London-based photographer Cristian Barnett was looking at a map of the world when an idea for a project—a pretty crazy one at that—came to him in a flash. He would, he decided, photograph life along the Arctic Circle, a circle of latitude at 66 degrees and 33 minutes north of the equator that crosses the borders of eight countries. Since 2006, he visited the region 11 times and photographed in all the countries on the line for his book, Life on the Line, which was published in September by Polarworld.
“I have never undertaken anything like this before and often struggle to finish far smaller project ideas. I’m not sure if I will do anything like this again—I will still be paying for it for a number of years to come—but I certainly don’t regret it,” he said via email.
During his travels to places within 35 miles of the line, Barnett visited cities large and small from the remote Repulse Bay, Canada, to the bustling Salekhard, Russia. He also met with several indigenous peoples of the Arctic including the Gwich’in, Sami, Nenets, and Inuit. As he traveled, he took portraits that highlight the various pastimes, personalities, and environments in the region.
“How you think about the Arctic very much depends on where you live. Although here in the U.K. we have very strong historical ties to the Arctic, the average person doesn’t know a great deal about the region and would probably think of polar bears and icebergs, not art galleries and shopping malls,” he said.
Barnett also witnessed a range of temperatures. In Jokkmokk, Sweden, Barnett experienced a summer day of about 68 degrees. During the winter there, he experienced his coldest day ever at negative-18 degrees. “I learned that I could operated my camera, a Hasselblad 503, down to 5 degrees without any problems but any colder and things would start to go wrong,” he said.
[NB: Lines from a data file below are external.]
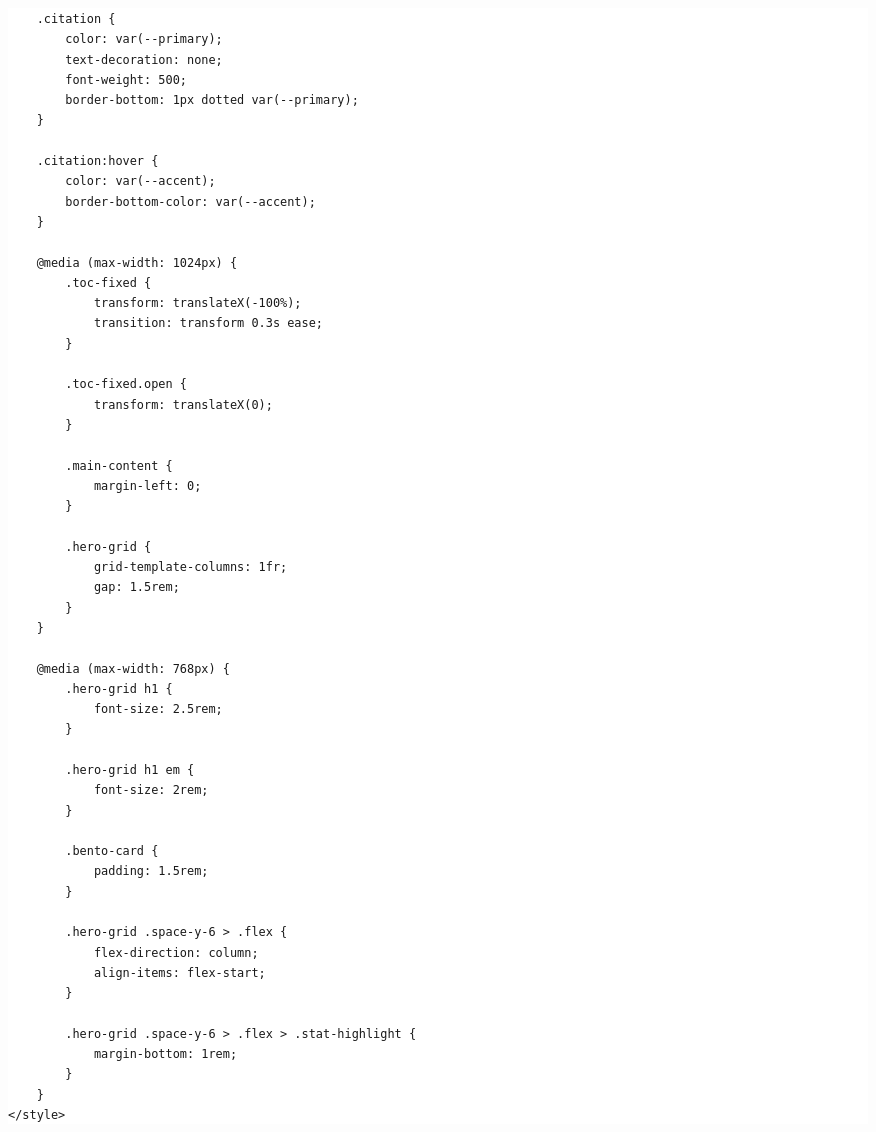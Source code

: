         .citation {
            color: var(--primary);
            text-decoration: none;
            font-weight: 500;
            border-bottom: 1px dotted var(--primary);
        }
        
        .citation:hover {
            color: var(--accent);
            border-bottom-color: var(--accent);
        }
        
        @media (max-width: 1024px) {
            .toc-fixed {
                transform: translateX(-100%);
                transition: transform 0.3s ease;
            }
            
            .toc-fixed.open {
                transform: translateX(0);
            }
            
            .main-content {
                margin-left: 0;
            }
            
            .hero-grid {
                grid-template-columns: 1fr;
                gap: 1.5rem;
            }
        }
        
        @media (max-width: 768px) {
            .hero-grid h1 {
                font-size: 2.5rem;
            }
            
            .hero-grid h1 em {
                font-size: 2rem;
            }
            
            .bento-card {
                padding: 1.5rem;
            }
            
            .hero-grid .space-y-6 > .flex {
                flex-direction: column;
                align-items: flex-start;
            }
            
            .hero-grid .space-y-6 > .flex > .stat-highlight {
                margin-bottom: 1rem;
            }
        }
    </style>
  </head>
While many in lower latitudes may recoil at the thought of subzero temperatures and periods when the sun rarely climbs above the horizon, Barnett discovered that for people in the Arctic, coldness and darkness were simply a normal part of life.
“The cold was not only accepted and dealt with but often welcomed,” he said. “The coming of the cold will mean a change from quads to ski-do, from track to frozen river. The long hours of darkness will mean a change in day-to-day life, one different but not necessarily any worse than in the warmer months.”